Le caractère juridique du pouvoir soulève une question qui n’a pas de sens en présence d’un simple pouvoir de fait, celle de la titularité du pouvoir, laquelle est en partie tributaire de la forme sociétaire de l’entreprise. (p. ex. qui décide de licencier dans une SAS ?). Une question qui ne se confond pas avec l’identification de la qualité d’employeur, notion fonctionnelle susceptible de varier d’un texte à l’autre (Voir l’arrêt remarqué du 23 juin 2021, n°20-13762, qui distingue le titulaire du pouvoir disciplinaire et l’employeur au sens du droit disciplinaire). La titularité du pouvoir de décision détermine aussi le niveau de consultation du comité social et économique, et va obliger à se demander si le projet de décision est du ressort du chef d’entreprise ou du chef d’établissement. Une réponse qui, précisément, va dépendre de la façon dont le pouvoir juridique est configuré dans l’entreprise (p. ex. délégations de pouvoir).
Les déclinaisons du pouvoir
Le droit du travail (pas uniquement la doctrine, puisque la Cour de cassation elle-même distingue dans sa définition du lien de subordination plusieurs objets de pouvoir) a entrepris d’identifier différents pouvoirs, qui sont en réalité différents objets du pouvoir patronal : pouvoir de direction, sur lequel se greffe un pouvoir de contrôle, pouvoir disciplinaire et pouvoir réglementaire. Le pouvoir de direction est le moins circonscrit, qui se concrétise par des ordres et des directives, parmi lesquels le changement des conditions de travail décidé par l’employeur dans l’exercice de son pouvoir de direction, pour reprendre la formule consacrée de la Cour de cassation. Peu circonscrit, le pouvoir de direction est aussi en proie à d’importantes secousses. On ne dirige pas le travail en 2022 comme on le dirigeait en 1900 ! La montée du travail à distance et l’usage de technologies de plus en plus spécifiques et complexes dans l’exécution du travail font qu’il est de plus en plus difficile de diriger le travail de son salarié, de surcroit lorsqu’il travaille aux objectifs, sans horaires ni présence régulière dans les locaux de l’entreprise.
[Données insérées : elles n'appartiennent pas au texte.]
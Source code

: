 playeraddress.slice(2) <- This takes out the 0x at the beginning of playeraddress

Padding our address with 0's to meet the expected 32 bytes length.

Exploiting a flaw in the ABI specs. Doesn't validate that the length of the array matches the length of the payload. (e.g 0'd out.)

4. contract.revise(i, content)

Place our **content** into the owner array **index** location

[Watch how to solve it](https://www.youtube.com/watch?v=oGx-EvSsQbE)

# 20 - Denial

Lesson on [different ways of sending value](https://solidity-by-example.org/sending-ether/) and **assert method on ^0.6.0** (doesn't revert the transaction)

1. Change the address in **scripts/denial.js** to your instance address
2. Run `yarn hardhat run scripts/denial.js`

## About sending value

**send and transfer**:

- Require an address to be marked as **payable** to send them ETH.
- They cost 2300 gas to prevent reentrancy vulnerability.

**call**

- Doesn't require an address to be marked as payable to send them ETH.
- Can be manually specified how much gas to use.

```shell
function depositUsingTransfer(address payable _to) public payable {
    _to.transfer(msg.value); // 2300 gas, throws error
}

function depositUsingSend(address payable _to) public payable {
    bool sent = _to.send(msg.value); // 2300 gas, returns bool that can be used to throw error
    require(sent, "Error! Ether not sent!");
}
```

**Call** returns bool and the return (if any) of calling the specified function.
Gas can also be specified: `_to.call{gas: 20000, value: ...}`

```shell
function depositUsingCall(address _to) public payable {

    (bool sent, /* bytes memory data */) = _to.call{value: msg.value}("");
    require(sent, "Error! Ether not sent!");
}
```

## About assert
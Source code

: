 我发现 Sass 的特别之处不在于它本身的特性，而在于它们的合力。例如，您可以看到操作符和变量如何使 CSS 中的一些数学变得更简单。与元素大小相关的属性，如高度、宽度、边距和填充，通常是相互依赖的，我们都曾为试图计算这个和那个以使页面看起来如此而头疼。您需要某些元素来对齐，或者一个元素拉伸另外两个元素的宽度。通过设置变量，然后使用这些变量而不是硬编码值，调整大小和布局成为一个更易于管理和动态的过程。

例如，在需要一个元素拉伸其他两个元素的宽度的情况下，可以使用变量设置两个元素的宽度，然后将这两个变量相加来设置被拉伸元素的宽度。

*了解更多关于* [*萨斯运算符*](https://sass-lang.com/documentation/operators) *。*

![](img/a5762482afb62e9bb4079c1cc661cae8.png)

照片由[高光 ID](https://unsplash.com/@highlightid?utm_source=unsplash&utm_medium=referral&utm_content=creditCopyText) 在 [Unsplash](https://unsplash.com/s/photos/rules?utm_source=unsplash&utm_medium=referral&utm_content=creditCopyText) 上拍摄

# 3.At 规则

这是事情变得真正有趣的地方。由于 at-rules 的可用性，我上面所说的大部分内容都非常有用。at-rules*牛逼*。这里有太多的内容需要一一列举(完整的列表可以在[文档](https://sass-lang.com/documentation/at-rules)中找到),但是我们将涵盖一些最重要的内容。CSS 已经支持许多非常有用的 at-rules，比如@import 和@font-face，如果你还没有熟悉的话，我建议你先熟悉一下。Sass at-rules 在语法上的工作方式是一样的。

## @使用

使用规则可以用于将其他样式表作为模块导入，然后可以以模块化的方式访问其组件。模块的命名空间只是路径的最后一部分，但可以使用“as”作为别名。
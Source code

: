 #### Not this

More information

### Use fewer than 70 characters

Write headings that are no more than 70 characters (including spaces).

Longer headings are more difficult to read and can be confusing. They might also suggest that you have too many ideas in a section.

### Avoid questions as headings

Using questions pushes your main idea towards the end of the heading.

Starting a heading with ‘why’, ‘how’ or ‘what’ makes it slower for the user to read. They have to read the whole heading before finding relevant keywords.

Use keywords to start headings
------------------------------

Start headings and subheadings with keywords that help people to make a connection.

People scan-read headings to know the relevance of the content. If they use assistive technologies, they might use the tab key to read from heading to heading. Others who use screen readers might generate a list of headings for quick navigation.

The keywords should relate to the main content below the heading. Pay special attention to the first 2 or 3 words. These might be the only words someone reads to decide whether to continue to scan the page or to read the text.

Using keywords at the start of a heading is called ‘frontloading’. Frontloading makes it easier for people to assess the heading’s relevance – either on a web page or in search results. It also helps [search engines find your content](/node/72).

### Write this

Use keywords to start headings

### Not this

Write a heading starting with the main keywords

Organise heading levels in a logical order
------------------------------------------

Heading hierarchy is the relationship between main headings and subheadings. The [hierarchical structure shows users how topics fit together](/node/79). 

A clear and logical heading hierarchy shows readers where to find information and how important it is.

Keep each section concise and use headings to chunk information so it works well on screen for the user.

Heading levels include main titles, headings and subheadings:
Faute d’être en capacité de dicter le contenu du travail de son salarié, l’employeur se déplace vers le contrôle des modalités d’exercice du travail, principalement l’évaluation de la performance et la surveillance. Le pouvoir de contrôle constitue-t-il une déclinaison du pouvoir de direction ou un pouvoir distinct ? Outre le fait que la distinction entre pouvoir de direction et pouvoir de contrôle est dépourvue de toute portée pratique, contrairement à la distinction, essentielle en pratique, entre pouvoir de direction et pouvoir disciplinaire, le pouvoir de contrôle apparait bien aujourd’hui comme une déclinaison du pouvoir de direction. Le pouvoir disciplinaire et le pouvoir réglementaire sont sans nul doute les plus exorbitants du droit commun. Il est plus qu’inhabituel d’attribuer à une personne privée le pouvoir d’en sanctionner une autre sans recours préalable au juge (le privilège du préalable est en principe l’apanage de l’administration), tout comme celui d’édicter des normes générales et permanentes s’imposant à un ensemble d’individus. Ces différents pouvoirs, malgré la réglementation dont certains sont l’objet, se rassemblent autour d’un régime commun qui mériterait d’être reconnu pour lui-même.
Le régime du pouvoir
Le pouvoir, quelle que soit sa déclinaison, obéit à deux séries de règles qui forment ce qui peut être nommé le droit du pouvoir, par opposition au droit du contrat.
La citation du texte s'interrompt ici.